Task to carry out —
Here is a block of records. Copy every line in it that includes "other".

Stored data
════════════════════

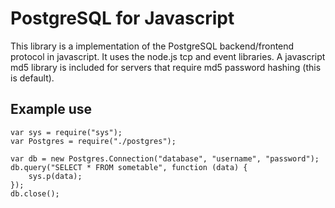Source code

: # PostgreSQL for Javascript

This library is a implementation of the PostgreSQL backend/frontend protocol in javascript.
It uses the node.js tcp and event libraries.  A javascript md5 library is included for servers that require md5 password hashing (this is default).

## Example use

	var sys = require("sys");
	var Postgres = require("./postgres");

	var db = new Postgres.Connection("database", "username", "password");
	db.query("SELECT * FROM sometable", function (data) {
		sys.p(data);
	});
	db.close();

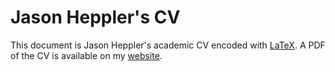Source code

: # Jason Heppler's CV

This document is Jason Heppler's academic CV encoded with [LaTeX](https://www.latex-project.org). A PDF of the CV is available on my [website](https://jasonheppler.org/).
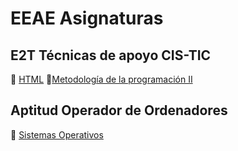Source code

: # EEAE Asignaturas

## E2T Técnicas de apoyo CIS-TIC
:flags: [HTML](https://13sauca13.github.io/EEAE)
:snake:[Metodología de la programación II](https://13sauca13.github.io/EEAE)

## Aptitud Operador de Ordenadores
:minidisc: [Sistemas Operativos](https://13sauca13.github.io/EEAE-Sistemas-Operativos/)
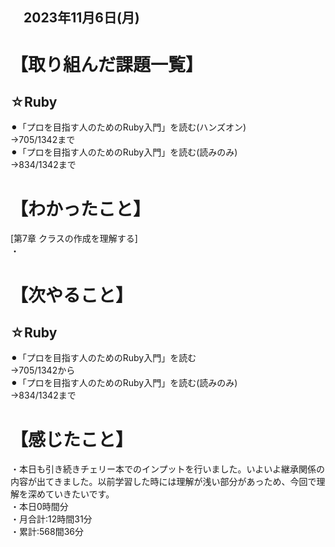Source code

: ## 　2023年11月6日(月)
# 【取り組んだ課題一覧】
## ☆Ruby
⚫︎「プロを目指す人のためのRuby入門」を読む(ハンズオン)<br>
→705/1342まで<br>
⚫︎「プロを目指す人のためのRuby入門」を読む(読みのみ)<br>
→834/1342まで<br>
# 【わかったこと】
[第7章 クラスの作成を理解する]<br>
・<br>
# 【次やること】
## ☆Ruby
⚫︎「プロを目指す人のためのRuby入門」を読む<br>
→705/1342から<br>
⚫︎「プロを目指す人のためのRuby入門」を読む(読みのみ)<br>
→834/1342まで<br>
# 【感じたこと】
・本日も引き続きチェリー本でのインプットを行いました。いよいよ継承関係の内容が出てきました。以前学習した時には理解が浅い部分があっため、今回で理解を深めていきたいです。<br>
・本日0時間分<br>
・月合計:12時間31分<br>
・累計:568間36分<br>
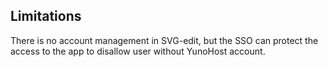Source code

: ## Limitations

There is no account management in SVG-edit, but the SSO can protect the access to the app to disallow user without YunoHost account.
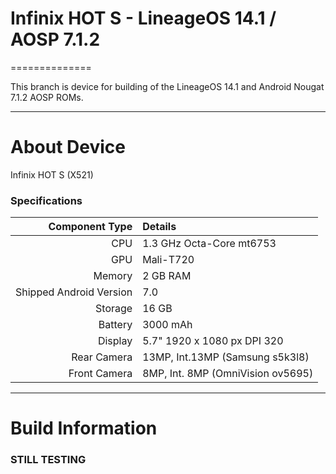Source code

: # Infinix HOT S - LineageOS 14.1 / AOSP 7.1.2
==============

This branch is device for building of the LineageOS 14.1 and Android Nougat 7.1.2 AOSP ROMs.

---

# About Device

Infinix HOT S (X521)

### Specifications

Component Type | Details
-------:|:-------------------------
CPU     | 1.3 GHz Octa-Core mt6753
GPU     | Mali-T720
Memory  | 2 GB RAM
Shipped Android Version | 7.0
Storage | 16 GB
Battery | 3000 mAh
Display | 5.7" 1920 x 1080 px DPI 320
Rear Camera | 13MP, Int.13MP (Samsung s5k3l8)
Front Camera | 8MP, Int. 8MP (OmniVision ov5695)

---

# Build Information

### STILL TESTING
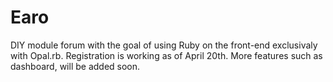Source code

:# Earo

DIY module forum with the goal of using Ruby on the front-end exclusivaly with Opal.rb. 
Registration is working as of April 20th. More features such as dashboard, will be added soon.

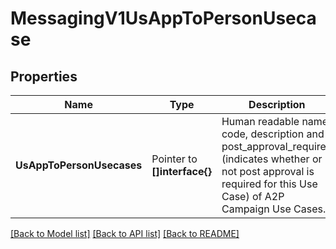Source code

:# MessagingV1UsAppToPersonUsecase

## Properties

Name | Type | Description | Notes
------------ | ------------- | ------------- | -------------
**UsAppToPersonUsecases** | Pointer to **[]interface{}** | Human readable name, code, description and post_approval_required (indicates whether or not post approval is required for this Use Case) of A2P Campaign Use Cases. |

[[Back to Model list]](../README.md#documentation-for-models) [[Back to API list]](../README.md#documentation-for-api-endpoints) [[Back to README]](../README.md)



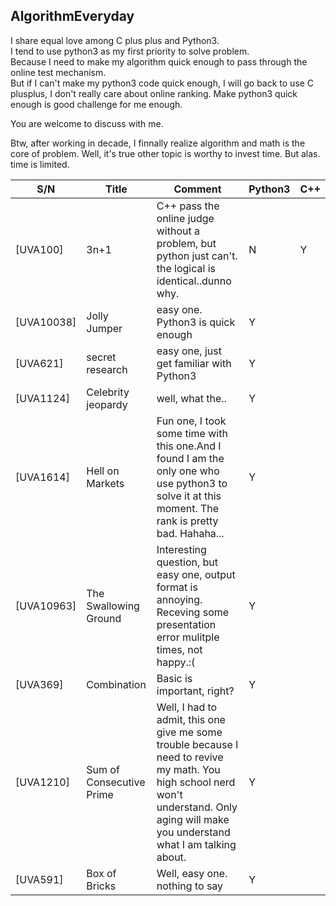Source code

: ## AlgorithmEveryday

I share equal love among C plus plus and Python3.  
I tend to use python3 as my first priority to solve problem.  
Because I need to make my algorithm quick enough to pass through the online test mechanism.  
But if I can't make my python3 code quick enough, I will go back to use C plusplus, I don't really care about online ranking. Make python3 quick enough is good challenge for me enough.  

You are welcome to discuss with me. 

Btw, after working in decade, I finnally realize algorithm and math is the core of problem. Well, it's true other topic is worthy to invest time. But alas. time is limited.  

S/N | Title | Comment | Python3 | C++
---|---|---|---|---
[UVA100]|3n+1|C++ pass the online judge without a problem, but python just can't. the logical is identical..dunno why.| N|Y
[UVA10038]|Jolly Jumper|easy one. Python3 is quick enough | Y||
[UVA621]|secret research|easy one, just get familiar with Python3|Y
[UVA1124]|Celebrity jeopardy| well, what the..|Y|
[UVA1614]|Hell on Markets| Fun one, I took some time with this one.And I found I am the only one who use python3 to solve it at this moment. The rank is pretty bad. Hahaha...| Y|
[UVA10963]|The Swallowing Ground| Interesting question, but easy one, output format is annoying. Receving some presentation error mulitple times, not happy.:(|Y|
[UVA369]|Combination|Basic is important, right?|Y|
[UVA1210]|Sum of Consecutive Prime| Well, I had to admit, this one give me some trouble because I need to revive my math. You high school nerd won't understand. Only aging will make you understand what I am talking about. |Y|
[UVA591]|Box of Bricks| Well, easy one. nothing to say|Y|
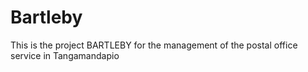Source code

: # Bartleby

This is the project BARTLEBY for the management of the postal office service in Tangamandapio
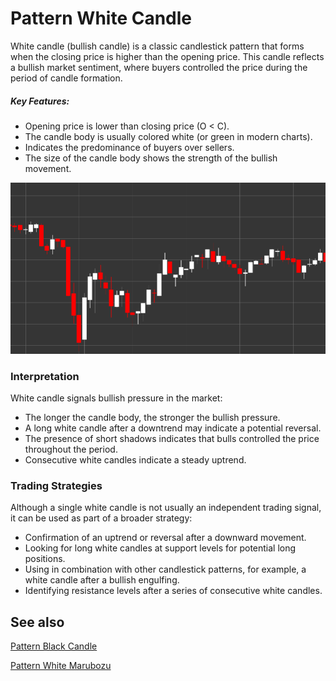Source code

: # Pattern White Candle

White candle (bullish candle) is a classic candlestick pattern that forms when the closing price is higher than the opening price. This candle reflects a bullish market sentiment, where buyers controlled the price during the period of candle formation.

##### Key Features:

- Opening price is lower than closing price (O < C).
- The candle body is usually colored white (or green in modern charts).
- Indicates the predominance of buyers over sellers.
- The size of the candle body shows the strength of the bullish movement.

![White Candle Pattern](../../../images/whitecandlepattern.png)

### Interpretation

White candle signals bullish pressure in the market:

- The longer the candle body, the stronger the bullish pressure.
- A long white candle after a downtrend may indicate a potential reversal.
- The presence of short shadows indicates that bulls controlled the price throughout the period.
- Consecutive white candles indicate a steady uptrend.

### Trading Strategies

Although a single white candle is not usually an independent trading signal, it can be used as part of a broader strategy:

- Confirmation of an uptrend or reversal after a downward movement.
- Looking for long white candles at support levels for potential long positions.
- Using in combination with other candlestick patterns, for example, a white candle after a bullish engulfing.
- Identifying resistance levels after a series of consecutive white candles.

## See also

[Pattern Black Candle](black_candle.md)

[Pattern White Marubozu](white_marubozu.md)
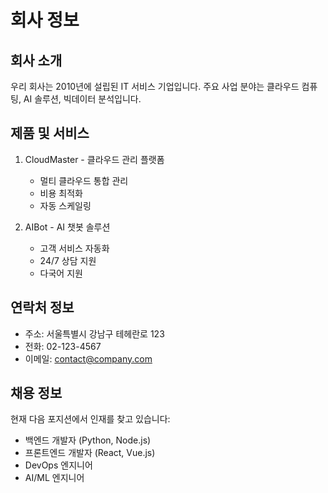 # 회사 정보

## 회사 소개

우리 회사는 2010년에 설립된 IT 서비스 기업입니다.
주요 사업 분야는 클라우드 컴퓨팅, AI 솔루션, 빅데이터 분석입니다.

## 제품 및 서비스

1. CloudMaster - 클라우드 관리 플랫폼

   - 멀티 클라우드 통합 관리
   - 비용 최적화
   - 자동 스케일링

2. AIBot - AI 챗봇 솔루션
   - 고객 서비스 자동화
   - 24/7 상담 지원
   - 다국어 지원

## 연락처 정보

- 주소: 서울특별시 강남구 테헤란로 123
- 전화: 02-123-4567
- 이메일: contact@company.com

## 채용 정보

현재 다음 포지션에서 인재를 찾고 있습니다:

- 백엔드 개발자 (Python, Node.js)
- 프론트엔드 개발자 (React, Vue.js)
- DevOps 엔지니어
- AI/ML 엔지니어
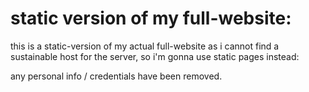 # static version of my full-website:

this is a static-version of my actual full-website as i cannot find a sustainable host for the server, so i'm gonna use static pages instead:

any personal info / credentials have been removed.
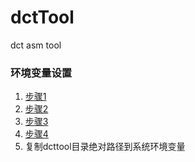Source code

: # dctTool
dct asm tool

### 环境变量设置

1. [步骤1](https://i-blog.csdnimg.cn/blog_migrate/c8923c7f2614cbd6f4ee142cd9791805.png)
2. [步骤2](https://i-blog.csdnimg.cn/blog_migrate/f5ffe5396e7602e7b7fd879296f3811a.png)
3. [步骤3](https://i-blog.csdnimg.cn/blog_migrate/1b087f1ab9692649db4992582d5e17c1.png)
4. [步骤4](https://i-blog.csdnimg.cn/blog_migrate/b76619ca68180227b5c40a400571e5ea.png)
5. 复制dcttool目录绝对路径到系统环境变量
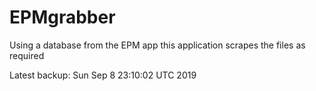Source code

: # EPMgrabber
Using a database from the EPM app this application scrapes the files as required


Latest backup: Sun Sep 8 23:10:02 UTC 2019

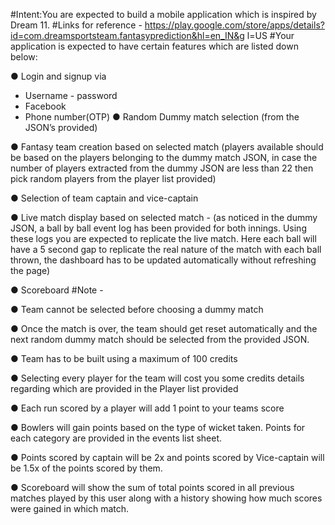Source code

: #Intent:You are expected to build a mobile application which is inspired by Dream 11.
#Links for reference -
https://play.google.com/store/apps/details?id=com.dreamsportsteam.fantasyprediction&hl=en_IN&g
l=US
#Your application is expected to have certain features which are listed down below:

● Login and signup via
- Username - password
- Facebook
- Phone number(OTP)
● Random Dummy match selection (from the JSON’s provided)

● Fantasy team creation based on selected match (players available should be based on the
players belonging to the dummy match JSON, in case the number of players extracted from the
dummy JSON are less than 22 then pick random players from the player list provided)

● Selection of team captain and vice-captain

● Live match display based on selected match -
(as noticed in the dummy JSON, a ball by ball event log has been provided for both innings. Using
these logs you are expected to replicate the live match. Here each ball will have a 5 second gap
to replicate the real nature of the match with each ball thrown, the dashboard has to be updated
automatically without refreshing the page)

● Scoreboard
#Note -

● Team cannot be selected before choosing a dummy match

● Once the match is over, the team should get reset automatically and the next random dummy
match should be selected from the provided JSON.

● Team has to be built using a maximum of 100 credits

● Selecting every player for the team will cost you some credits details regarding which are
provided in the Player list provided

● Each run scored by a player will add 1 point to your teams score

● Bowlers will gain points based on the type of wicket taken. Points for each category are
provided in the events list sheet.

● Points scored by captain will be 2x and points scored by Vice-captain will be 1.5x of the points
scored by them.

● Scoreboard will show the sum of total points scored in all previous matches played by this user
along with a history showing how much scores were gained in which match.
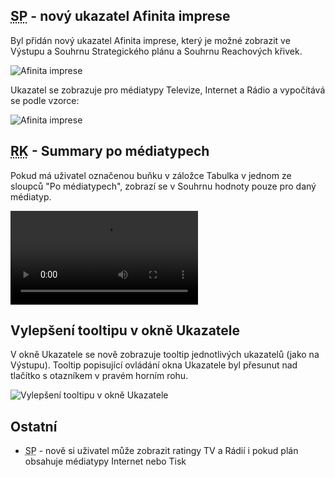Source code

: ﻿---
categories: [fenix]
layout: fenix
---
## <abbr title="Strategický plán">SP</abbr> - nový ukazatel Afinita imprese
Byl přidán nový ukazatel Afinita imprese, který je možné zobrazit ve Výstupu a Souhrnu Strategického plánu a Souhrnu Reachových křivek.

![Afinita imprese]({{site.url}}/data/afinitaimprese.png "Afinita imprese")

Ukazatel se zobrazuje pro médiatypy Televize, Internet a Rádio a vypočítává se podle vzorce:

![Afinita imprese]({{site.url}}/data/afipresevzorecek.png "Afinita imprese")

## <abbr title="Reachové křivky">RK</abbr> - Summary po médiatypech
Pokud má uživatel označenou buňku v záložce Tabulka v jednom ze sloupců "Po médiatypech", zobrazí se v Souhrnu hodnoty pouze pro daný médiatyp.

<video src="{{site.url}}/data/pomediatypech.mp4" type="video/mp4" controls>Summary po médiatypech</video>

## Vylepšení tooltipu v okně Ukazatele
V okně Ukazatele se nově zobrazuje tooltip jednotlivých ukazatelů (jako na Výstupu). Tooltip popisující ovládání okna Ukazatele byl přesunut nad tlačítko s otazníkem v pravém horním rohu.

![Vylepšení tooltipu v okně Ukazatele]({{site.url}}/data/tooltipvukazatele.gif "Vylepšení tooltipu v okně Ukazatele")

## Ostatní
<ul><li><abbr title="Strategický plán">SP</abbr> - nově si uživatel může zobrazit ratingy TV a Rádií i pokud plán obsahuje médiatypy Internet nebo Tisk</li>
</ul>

════════════════════

Answer to this problem —
Btw, after working in decade, I finnally realize algorithm and math is the core of problem. Well, it's true other topic is worthy to invest time. But alas. time is limited.  
- Using in combination with other candlestick patterns, for example, a white candle after a bullish engulfing.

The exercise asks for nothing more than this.